Tuesday, January 8, 2013

In the Kitchen: Chocolate Truffles

This is Ree Drummond's recipe found on her show Pioneer Woman in the episode Chocolate Day. I separated the truffle mixture and added mint extract to half the recipe so I'd have some with mint and some that were plain chocolate.  I rolled the mint truffles in cocoa powder to finish them and used sparkle sugar on the plain chocolate truffles.  The finished product was so pretty!

Please follow the link to her recipe (and a very helpful video), I copied it here with my changes.
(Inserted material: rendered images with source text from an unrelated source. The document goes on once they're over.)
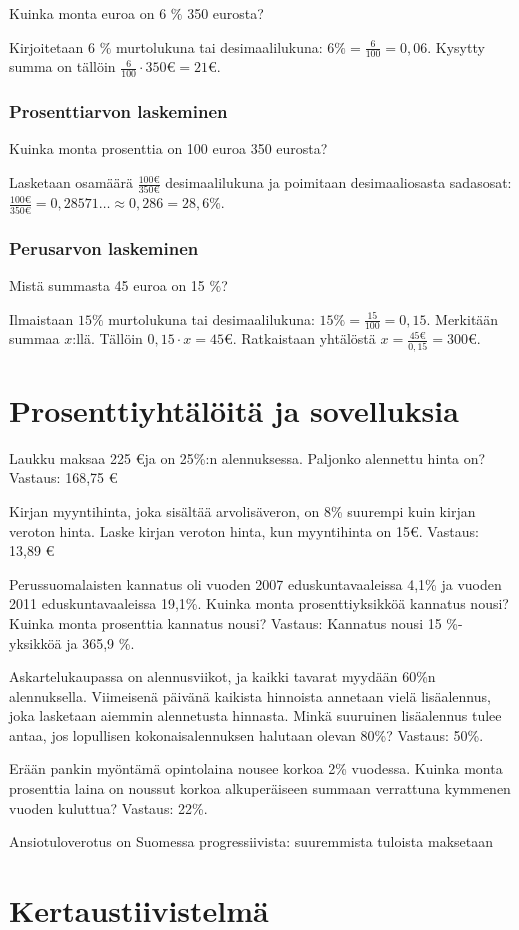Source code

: Kuinka monta euroa on 6 $\%$ 350 eurosta?

Kirjoitetaan 6 $\%$ murtolukuna tai desimaalilukuna: $6 \% = \frac{6}{100} = 0,06$. Kysytty summa on tällöin $\frac{6}{100} \cdot 350 \euro = 21 \euro$.

\subsection{Prosenttiarvon laskeminen}

Kuinka monta prosenttia on 100 euroa 350 eurosta?

Lasketaan osamäärä $\frac{100 \euro}{350 \euro}$ desimaalilukuna ja poimitaan desimaaliosasta sadasosat: $\frac{100 \euro}{350 \euro} = 0,28571 \ldots \approx 0,286 = 28,6 \%$.

\subsection{Perusarvon laskeminen}

Mistä summasta 45 euroa on 15 $\%$?

Ilmaistaan $15 \%$ murtolukuna tai desimaalilukuna: $15 \% = \frac{15}{100} = 0,15$. Merkitään summaa $x$:llä. Tällöin $0,15 \cdot x = 45 \euro$. Ratkaistaan yhtälöstä $x = \frac{45 \euro}{0,15} = 300 \euro$.

\chapter{Prosenttiyhtälöitä ja sovelluksia}

Laukku maksaa 225 \euro ja on 25\%:n alennuksessa. Paljonko alennettu hinta on?
Vastaus: 168,75 \euro

Kirjan myyntihinta, joka sisältää arvolisäveron, on 8\% suurempi kuin kirjan veroton hinta. Laske kirjan veroton hinta, kun myyntihinta on 15\euro.
Vastaus: 13,89 \euro

Perussuomalaisten kannatus oli vuoden 2007 eduskuntavaaleissa 4,1\% ja vuoden 2011 eduskuntavaaleissa 19,1\%. Kuinka monta prosenttiyksikköä kannatus nousi? Kuinka monta prosenttia kannatus nousi?
Vastaus: Kannatus nousi 15 \%-yksikköä ja 365,9 \%.

Askartelukaupassa on alennusviikot, ja kaikki tavarat myydään 60\%n alennuksella. Viimeisenä päivänä kaikista hinnoista annetaan vielä lisäalennus, joka lasketaan aiemmin alennetusta hinnasta. Minkä suuruinen lisäalennus tulee antaa, jos lopullisen kokonaisalennuksen halutaan olevan 80\%?
Vastaus: 50\%.

Erään pankin myöntämä opintolaina nousee korkoa 2\% vuodessa. Kuinka monta prosenttia laina on noussut korkoa alkuperäiseen summaan verrattuna kymmenen vuoden kuluttua?
Vastaus: 22\%.

Ansiotuloverotus on Suomessa progressiivista: suuremmista tuloista maksetaan

%
%
\chapter{Kertaustiivistelmä}
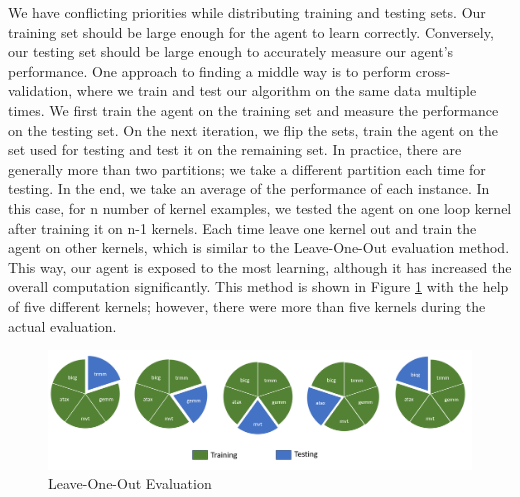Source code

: \documentclass[logo,msc]{infthesis}           %
\begin{document}
We have conflicting priorities while distributing training and testing sets. Our training set should be large enough for the agent to learn correctly. Conversely, our testing set should be large enough to accurately measure our agent's performance. One approach to finding a middle way is to perform cross-validation, where we train and test our algorithm on the same data multiple times. We first train the agent on the training set and measure the performance on the testing set. On the next iteration, we flip the sets, train the agent on the set used for testing and test it on the remaining set. In practice, there are generally more than two partitions; we take a different partition each time for testing. In the end, we take an average of the performance of each instance. In this case, for n number of kernel examples, we tested the agent on one loop kernel after training it on n-1 kernels. Each time leave one kernel out and train the agent on other kernels, which is similar to the Leave-One-Out evaluation method\cite{inbook}. This way, our agent is exposed to the most learning, although it has increased the overall computation significantly. This method is shown in Figure \ref{fig:leave_one_out} with the help of five different kernels; however, there were more than five kernels during the actual evaluation.

\begin{figure}[htbp]
  \centering
  \includegraphics[width=\textwidth]{Images/Leave_One_Out.png}   
  \caption{Leave-One-Out Evaluation}
  \label{fig:leave_one_out} 
\end{figure}
\end{document}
  • 8 ounces bittersweet chocolate ( I didn't measure exactly)
  • 8 ounces semisweet chocolate ( I used chips so I estimated about the same amount as the bittersweet chocolate)
  • One 14-ounce can sweetened condensed milk
  • Mint extract (4 drops)
  • 8 ounces milk chocolate chips
  • Sparkle Sugar
  • cocoa powder for dusting


Heat the dark chocolates and condensed milk in a double boiler over medium-low heat until the chocolate is melted and the mixture is smooth. The mixture will have a slight marshmallow texture.
Remove from the heat.  Spoon some of the mixture into a separate bowl quickly and stir in mint extract.  Leave the other bowl of the mixture plain or mix in another flavoring to your taste.  Cover and refrigerate until completely cool, at least 2 hours.
Once chilled, roll in teaspoon-size balls, and then dip into the melted milk chocolate coating, using a fork to let the excess chocolate drip off.
Use sparkle sugar or cocoa powder to decorate the truffles.  Crushed nuts or powder sugar can also be used for a pretty finish.
Ree uses a tooth pick to help her slide the truffles off her fork.  I used this method for the first time and found it helpful.  In the past I've made buckeyes and had trouble getting them off the fork without wiping off some of the chocolate.  This is a bit time consuming but completely worth it.